Возникает вопрос: куда же попадает душа после смерти человека?

Если вы умерли, прожив неправедную жизнь, то в ад не попадете, а вечно будете находиться на Земле в наихудший период человечества. Если же ваша жизнь была безупречной, то и в этом случае окажетесь на Земле, но в столетии, где нет места насилию и жестокости.

Так считает французский психотерапевт Мишель Лерье, автор книги "Вечность в прошлой жизни". В этом его убедили многочисленные интервью и гипнотические сеансы с людьми, пережившими состояние клинической смерти.

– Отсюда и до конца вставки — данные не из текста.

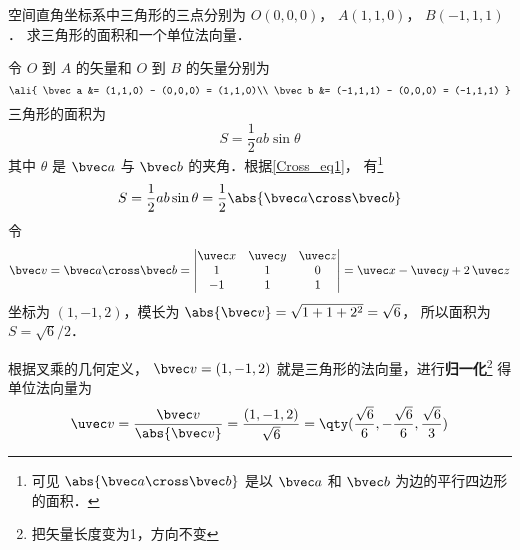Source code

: \begin{example}{}\label{Cross_exe1}
空间直角坐标系中三角形的三点分别为 $O(0,0,0)$，  $A(1,1,0)$，  $B(-1,1,1)$． 求三角形的面积和一个单位法向量．

令 $O$ 到 $A$ 的矢量和  $O$ 到 $B$ 的矢量分别为
\begin{equation}
\ali{
\bvec a  &= (1,1,0) - (0,0,0) = (1,1,0)\\
\bvec b  &= (-1,1,1) - (0,0,0) = (-1,1,1)
}\end{equation}
三角形的面积为
 \begin{equation}
S = \frac12 ab \sin \theta 
\end{equation}
其中 $\theta $ 是 $\bvec a$ 与 $\bvec b$ 的夹角．根据\autoref{Cross_eq1}， 有\footnote{可见 $\abs{\bvec a\cross\bvec b}$ 是以 $\bvec a$ 和 $\bvec b$ 为边的平行四边形的面积．}
\begin{equation}
S = \frac12 ab \sin \theta  = \frac12 \abs{\bvec a\cross\bvec b}
\end{equation}
令
\begin{equation}
\bvec v = \bvec a \cross \bvec b = 
\begin{vmatrix} \uvec x & \uvec y & \uvec z \\ 1&1&0\\-1&1&1 \end{vmatrix}
= \uvec x - \uvec y + 2\,\uvec z 
\end{equation}
坐标为 $(1,-1,2)$，模长为 $\abs{\bvec v} = \sqrt{1 + 1 + 2^2} = \sqrt 6$， 所以面积为 $S = \sqrt 6 /2$． 

根据叉乘的几何定义， $\bvec v = (1,-1,2)$ 就是三角形的法向量，进行\textbf{归一化}\footnote{把矢量长度变为1，方向不变}
得单位法向量为
 \begin{equation}
\uvec v = \frac{\bvec v}{\abs{\bvec v}} = \frac{(1,-1,2)}{\sqrt 6} = \qty( \frac{\sqrt 6 }{6}, - \frac{\sqrt 6 }{6}, \frac{\sqrt 6 }{3} )
\end{equation}
\end{example}



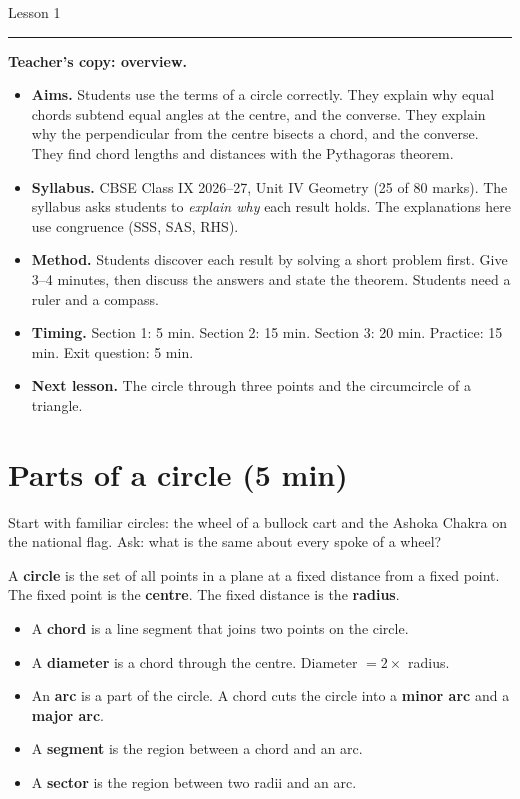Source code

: \hfill{\large Lesson 1}\par\vspace{3pt}
\noindent\rule{\linewidth}{0.6pt}\par\medskip

\colorbox{panel}{%
  \parbox{\dimexpr\linewidth-2\fboxsep\relax}{%
    \small\textbf{Teacher's copy: overview.}
    \begin{itemize}[leftmargin=1.6em,itemsep=1pt,topsep=2pt]
      \item \textbf{Aims.} Students use the terms of a circle correctly. They explain why equal chords subtend equal angles at the centre, and the converse. They explain why the perpendicular from the centre bisects a chord, and the converse. They find chord lengths and distances with the Pythagoras theorem.
      \item \textbf{Syllabus.} CBSE Class IX 2026--27, Unit IV Geometry (25 of 80 marks). The syllabus asks students to \emph{explain why} each result holds. The explanations here use congruence (SSS, SAS, RHS).
      \item \textbf{Method.} Students discover each result by solving a short problem first. Give 3--4 minutes, then discuss the answers and state the theorem. Students need a ruler and a compass.
      \item \textbf{Timing.} Section 1: 5 min. Section 2: 15 min. Section 3: 20 min. Practice: 15 min. Exit question: 5 min.
      \item \textbf{Next lesson.} The circle through three points and the circumcircle of a triangle.
    \end{itemize}}}

\section{Parts of a circle \normalfont\small(5 min)}

Start with familiar circles: the wheel of a bullock cart and the Ashoka Chakra on the national flag. Ask: what is the same about every spoke of a wheel?

\begin{definition}
A \textbf{circle} is the set of all points in a plane at a fixed distance from a fixed point. The fixed point is the \textbf{centre}. The fixed distance is the \textbf{radius}.
\end{definition}

\begin{itemize}[leftmargin=1.8em,itemsep=1pt]
  \item A \textbf{chord} is a line segment that joins two points on the circle.
  \item A \textbf{diameter} is a chord through the centre. Diameter $=2\times$ radius.
  \item An \textbf{arc} is a part of the circle. A chord cuts the circle into a \textbf{minor arc} and a \textbf{major arc}.
  \item A \textbf{segment} is the region between a chord and an arc.
  \item A \textbf{sector} is the region between two radii and an arc.
\end{itemize}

Исследователь делает вывод, что умершие уходят в основном в прошлые столетия.

"Во время сеансов гипноза все мои 208 объектов наблюдения (за исключением троих), описывая уход из этой жизни, указывали на прошедшие периоды в истории. Они вспоминали, как шли по длинному тоннелю туда, где свет и покой. Их приветствовали знакомые люди, а затем они опять оказывались на Земле, правда в прежних столетиях".

Вначале Лерье предполагал, что он получает информацию о предыдущей инкарнации (очередное рождение души на физическом плане) обследуемых. Однако по мере накопления фактов ученый пришел к выводу: объекты его исследования - это те, кто умер и оказался в приятных для себя обстоятельствах, и те, кто нашел себя в ужасный исторический период.

"Например, один интервьюированный мною заключенный оказался усталым и голодным рабом на римских галерах. Под гипнозом он описывал ужасные побои и вспоминал муки жажды и холода. Любящей же матери, посвятившей себя бедным, была уготована жизнь, достойная лишь египетской царицы Клеопатры. Ей были даны богатство, власть и сотни слуг, чтобы исполнить любое ее желание. Выйдя из гипнотического сна, она рассказала, что всегда мечтала жить во времена фараонов".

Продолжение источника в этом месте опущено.